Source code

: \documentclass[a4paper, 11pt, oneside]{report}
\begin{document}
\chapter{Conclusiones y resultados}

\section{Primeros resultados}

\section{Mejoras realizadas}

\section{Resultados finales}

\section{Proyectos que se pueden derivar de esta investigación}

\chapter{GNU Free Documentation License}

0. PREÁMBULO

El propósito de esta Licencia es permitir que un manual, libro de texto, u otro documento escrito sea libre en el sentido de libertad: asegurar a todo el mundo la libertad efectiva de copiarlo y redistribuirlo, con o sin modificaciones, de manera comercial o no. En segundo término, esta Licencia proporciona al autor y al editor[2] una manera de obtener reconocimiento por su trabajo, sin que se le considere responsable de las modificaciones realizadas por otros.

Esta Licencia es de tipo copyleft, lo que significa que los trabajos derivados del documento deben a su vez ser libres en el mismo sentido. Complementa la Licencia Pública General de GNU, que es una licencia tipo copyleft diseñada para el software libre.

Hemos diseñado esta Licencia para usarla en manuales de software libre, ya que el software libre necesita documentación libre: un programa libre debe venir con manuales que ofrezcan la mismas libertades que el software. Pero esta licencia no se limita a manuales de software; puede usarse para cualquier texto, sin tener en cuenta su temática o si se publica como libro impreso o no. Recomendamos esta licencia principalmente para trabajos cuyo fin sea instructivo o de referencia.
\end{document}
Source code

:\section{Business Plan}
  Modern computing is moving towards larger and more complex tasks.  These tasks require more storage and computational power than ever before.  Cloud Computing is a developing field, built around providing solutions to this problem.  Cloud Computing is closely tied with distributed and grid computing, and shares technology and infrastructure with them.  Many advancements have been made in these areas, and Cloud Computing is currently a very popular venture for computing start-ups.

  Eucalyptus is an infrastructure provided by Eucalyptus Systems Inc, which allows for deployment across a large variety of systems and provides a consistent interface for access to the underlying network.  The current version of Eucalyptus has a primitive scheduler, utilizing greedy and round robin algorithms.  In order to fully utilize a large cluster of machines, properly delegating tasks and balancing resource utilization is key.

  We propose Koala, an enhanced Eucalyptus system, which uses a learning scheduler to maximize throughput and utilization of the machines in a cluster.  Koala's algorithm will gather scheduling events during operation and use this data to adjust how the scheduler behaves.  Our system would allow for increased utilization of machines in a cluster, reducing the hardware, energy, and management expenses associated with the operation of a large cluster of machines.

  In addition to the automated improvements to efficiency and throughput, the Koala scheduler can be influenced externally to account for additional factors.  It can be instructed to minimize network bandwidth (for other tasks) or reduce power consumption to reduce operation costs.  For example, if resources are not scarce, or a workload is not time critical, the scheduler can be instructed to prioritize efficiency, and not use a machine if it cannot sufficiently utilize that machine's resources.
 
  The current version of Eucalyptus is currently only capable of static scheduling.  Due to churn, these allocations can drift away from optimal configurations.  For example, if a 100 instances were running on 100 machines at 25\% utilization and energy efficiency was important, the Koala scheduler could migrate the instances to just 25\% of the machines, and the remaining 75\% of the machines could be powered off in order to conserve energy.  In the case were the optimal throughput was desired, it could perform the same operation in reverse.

-------

Work request: A complete, exact copy of the material above is the expected answer.

Exercise result:
Source code

: \documentclass[a4paper, 11pt, oneside]{report}
\begin{document}
\chapter{Conclusiones y resultados}

\section{Primeros resultados}

\section{Mejoras realizadas}

\section{Resultados finales}

\section{Proyectos que se pueden derivar de esta investigación}

\chapter{GNU Free Documentation License}

0. PREÁMBULO

El propósito de esta Licencia es permitir que un manual, libro de texto, u otro documento escrito sea libre en el sentido de libertad: asegurar a todo el mundo la libertad efectiva de copiarlo y redistribuirlo, con o sin modificaciones, de manera comercial o no. En segundo término, esta Licencia proporciona al autor y al editor[2] una manera de obtener reconocimiento por su trabajo, sin que se le considere responsable de las modificaciones realizadas por otros.

Esta Licencia es de tipo copyleft, lo que significa que los trabajos derivados del documento deben a su vez ser libres en el mismo sentido. Complementa la Licencia Pública General de GNU, que es una licencia tipo copyleft diseñada para el software libre.

Hemos diseñado esta Licencia para usarla en manuales de software libre, ya que el software libre necesita documentación libre: un programa libre debe venir con manuales que ofrezcan la mismas libertades que el software. Pero esta licencia no se limita a manuales de software; puede usarse para cualquier texto, sin tener en cuenta su temática o si se publica como libro impreso o no. Recomendamos esta licencia principalmente para trabajos cuyo fin sea instructivo o de referencia.
\end{document}
Source code

:\section{Business Plan}
  Modern computing is moving towards larger and more complex tasks.  These tasks require more storage and computational power than ever before.  Cloud Computing is a developing field, built around providing solutions to this problem.  Cloud Computing is closely tied with distributed and grid computing, and shares technology and infrastructure with them.  Many advancements have been made in these areas, and Cloud Computing is currently a very popular venture for computing start-ups.

  Eucalyptus is an infrastructure provided by Eucalyptus Systems Inc, which allows for deployment across a large variety of systems and provides a consistent interface for access to the underlying network.  The current version of Eucalyptus has a primitive scheduler, utilizing greedy and round robin algorithms.  In order to fully utilize a large cluster of machines, properly delegating tasks and balancing resource utilization is key.

  We propose Koala, an enhanced Eucalyptus system, which uses a learning scheduler to maximize throughput and utilization of the machines in a cluster.  Koala's algorithm will gather scheduling events during operation and use this data to adjust how the scheduler behaves.  Our system would allow for increased utilization of machines in a cluster, reducing the hardware, energy, and management expenses associated with the operation of a large cluster of machines.

  In addition to the automated improvements to efficiency and throughput, the Koala scheduler can be influenced externally to account for additional factors.  It can be instructed to minimize network bandwidth (for other tasks) or reduce power consumption to reduce operation costs.  For example, if resources are not scarce, or a workload is not time critical, the scheduler can be instructed to prioritize efficiency, and not use a machine if it cannot sufficiently utilize that machine's resources.
 
  The current version of Eucalyptus is currently only capable of static scheduling.  Due to churn, these allocations can drift away from optimal configurations.  For example, if a 100 instances were running on 100 machines at 25\% utilization and energy efficiency was important, the Koala scheduler could migrate the instances to just 25\% of the machines, and the remaining 75\% of the machines could be powered off in order to conserve energy.  In the case were the optimal throughput was desired, it could perform the same operation in reverse.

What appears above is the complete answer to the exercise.